This describes a simple release process organized around semantic versioned tags.
When a new release is ready it should be tag as v0.XX.XX-pre (where XX is a number) and published as a 'pre-release' on
Github. Send a note to the development group so someone other than the proposer of the release will be able to
indepentently evaluate the release changes. At a minimum they should run bash test_cmds.bash
and walk through some
of the documentation examples. If the release is verified as ready then a new release will be cut with a tag like
v0.XX.XX (there the XX are the same as in v0.XX.XX-pre). E.g. v0.0.10-pre would become v0.0.10 on success.
If the release fails verification, bugs need to be fixed and a new release proposed create after the fixes. The "patch" number persion should be incremented in v0.XX.XX-pre (e.g. v0.0.10-pre would be followed by v0.0.11-pre indicating that patches).
NOTE: This means there their can be skips in the production patch numbers between release. E.g. v.0.0.9 might be followed by v0.0.10-pre, v0.0.11-pre, v0.0.12-pre before a v0.0.12 appears as a production release.
Production and pre-releases should include Zip files of the compiled cli to be tested by bash test_cmds.bash
.
Dev release may happend from time to time as needed. They should always end in a '-dev' version number (e.g. v0.0.10-dev). They normally should not have any pre-compiled binaries to avoid confusion. They should be flagged as draft (pre-release) on Github.

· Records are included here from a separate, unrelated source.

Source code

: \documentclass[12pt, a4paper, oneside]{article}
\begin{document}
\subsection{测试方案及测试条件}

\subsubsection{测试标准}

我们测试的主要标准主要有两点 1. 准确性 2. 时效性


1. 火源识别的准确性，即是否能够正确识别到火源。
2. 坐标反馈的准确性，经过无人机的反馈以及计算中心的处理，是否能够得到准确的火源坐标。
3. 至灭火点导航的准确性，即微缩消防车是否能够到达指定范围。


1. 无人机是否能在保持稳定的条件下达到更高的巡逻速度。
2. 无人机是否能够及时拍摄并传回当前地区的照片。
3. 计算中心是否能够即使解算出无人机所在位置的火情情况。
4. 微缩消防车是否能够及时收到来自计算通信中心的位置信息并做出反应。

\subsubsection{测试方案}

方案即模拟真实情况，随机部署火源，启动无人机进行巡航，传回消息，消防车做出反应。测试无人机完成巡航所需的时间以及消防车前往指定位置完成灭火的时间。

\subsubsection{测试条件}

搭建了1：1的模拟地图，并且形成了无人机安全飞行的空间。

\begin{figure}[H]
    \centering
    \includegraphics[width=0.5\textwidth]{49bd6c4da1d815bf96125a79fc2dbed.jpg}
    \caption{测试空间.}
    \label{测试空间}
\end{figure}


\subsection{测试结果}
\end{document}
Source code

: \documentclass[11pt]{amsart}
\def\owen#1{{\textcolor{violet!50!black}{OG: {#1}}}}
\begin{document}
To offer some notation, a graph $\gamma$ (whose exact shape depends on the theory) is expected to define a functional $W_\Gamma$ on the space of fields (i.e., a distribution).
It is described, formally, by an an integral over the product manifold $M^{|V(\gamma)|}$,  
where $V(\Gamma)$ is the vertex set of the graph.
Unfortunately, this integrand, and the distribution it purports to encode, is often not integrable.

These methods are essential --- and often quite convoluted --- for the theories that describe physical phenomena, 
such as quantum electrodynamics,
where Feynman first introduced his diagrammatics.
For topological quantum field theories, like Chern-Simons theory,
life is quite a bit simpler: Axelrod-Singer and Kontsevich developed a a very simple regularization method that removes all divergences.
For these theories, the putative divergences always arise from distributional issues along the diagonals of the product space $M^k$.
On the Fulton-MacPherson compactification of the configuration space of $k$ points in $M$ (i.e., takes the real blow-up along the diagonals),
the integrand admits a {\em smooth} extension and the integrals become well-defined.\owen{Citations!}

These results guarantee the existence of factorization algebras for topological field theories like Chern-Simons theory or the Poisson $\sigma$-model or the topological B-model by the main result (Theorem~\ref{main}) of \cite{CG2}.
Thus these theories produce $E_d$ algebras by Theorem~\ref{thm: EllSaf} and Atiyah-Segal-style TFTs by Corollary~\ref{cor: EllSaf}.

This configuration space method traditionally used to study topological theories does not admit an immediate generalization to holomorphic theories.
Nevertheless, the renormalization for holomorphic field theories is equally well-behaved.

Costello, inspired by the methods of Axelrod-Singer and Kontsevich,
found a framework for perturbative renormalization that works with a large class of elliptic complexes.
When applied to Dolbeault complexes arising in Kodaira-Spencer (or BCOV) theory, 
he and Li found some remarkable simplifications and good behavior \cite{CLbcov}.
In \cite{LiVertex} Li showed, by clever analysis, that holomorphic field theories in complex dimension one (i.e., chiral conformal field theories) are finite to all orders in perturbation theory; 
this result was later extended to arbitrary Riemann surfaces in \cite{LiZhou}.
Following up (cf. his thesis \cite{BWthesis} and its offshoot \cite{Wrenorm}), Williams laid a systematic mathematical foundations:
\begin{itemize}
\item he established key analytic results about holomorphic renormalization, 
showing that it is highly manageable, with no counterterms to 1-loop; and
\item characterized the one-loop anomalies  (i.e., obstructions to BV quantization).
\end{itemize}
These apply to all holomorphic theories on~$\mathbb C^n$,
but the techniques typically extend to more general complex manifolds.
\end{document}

- Set the version number in PACKAGE.go (where PACKAGE is the name of the package, e.g. dataset is the name of the dataset package so you'd change the version number in dataset.go).
- Run
make clean
- Run
make test
and make sure they pass, if some fail document it if you plan to release it (e.g. GSheet integration not tested because...) - Run
make release
You are now ready to go to Github and create a release. If you are uploading compiled versions upload the zip files in the dist folder.